[Opening Records provided section]
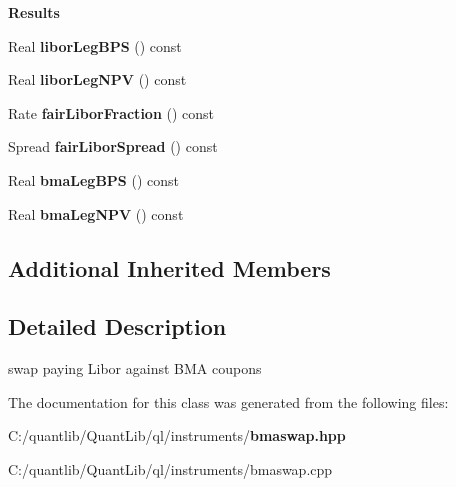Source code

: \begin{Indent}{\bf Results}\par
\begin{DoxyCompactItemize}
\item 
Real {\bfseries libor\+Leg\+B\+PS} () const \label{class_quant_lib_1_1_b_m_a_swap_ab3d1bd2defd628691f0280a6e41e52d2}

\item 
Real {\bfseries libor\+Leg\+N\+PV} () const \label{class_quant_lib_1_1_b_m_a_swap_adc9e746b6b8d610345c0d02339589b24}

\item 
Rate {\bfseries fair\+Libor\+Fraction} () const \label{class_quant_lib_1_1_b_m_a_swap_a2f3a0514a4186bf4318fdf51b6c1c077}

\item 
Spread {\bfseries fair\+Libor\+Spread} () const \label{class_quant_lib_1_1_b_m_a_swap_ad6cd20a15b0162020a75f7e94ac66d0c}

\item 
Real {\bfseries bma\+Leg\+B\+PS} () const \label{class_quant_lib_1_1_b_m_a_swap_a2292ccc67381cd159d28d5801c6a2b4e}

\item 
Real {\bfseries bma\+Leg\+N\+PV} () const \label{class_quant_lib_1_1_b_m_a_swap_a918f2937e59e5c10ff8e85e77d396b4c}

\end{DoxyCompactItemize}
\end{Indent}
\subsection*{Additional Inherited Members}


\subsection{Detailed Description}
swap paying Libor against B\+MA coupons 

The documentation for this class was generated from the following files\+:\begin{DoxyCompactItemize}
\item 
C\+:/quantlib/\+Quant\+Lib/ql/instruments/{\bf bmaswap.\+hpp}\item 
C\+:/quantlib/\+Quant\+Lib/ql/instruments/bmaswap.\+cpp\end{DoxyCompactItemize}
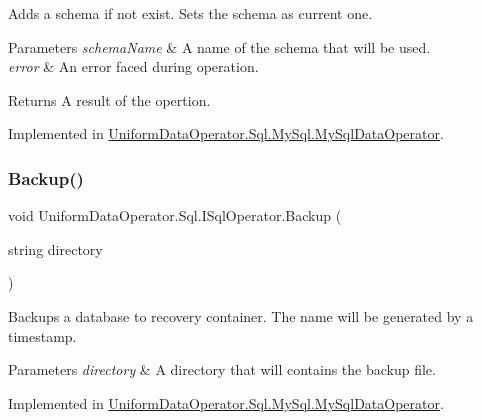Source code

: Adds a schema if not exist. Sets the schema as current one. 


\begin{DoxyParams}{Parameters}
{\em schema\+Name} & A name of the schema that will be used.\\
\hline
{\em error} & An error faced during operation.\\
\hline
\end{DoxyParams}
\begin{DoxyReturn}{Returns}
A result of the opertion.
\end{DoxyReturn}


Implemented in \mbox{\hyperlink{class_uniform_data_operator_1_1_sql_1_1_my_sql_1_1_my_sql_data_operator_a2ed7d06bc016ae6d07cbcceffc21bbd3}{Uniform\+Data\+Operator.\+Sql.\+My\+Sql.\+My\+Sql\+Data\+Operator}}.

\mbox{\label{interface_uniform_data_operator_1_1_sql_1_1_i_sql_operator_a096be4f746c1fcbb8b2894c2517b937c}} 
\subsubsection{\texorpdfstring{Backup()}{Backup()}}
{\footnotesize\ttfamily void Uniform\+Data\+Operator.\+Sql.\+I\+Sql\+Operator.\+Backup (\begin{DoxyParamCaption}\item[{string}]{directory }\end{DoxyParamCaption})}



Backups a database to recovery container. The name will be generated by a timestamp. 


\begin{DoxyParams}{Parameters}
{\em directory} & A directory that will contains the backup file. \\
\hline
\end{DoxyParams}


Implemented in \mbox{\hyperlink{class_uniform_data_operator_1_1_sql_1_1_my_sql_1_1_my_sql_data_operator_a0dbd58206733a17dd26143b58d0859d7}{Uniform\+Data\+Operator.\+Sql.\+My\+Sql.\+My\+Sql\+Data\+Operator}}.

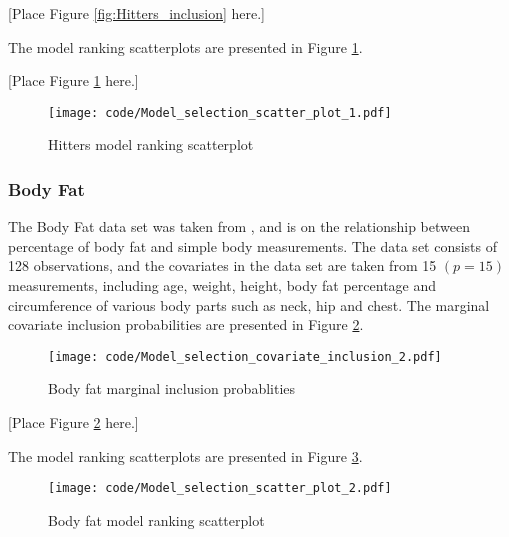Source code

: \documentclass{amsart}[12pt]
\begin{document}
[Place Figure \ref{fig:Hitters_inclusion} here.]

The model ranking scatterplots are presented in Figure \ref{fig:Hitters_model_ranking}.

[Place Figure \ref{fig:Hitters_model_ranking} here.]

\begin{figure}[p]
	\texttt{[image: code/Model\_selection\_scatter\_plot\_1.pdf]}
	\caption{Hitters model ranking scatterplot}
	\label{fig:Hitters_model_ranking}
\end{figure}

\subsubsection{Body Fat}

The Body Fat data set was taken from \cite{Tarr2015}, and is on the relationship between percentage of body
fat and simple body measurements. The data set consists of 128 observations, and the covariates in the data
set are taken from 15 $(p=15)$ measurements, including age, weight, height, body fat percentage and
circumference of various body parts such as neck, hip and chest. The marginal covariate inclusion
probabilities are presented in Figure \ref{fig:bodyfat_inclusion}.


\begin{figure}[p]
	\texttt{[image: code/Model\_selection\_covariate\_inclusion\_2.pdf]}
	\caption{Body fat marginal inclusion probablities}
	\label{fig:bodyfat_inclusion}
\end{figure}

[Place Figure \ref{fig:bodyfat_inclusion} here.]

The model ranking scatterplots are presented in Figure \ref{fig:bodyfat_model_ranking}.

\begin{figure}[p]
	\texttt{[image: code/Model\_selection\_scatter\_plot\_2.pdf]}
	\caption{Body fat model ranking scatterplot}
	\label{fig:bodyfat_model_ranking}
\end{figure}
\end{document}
[Closing Records provided section]
In the listing above, find the line containing "set are taken" and the line containing "fat marginal inclusion", then quote both, plus every line between them, exactly as written.

set are taken from 15 $(p=15)$ measurements, including age, weight, height, body fat percentage and
circumference of various body parts such as neck, hip and chest. The marginal covariate inclusion
probabilities are presented in Figure \ref{fig:bodyfat_inclusion}.


\begin{figure}[p]
	\texttt{[image: code/Model\_selection\_covariate\_inclusion\_2.pdf]}
	\caption{Body fat marginal inclusion probablities}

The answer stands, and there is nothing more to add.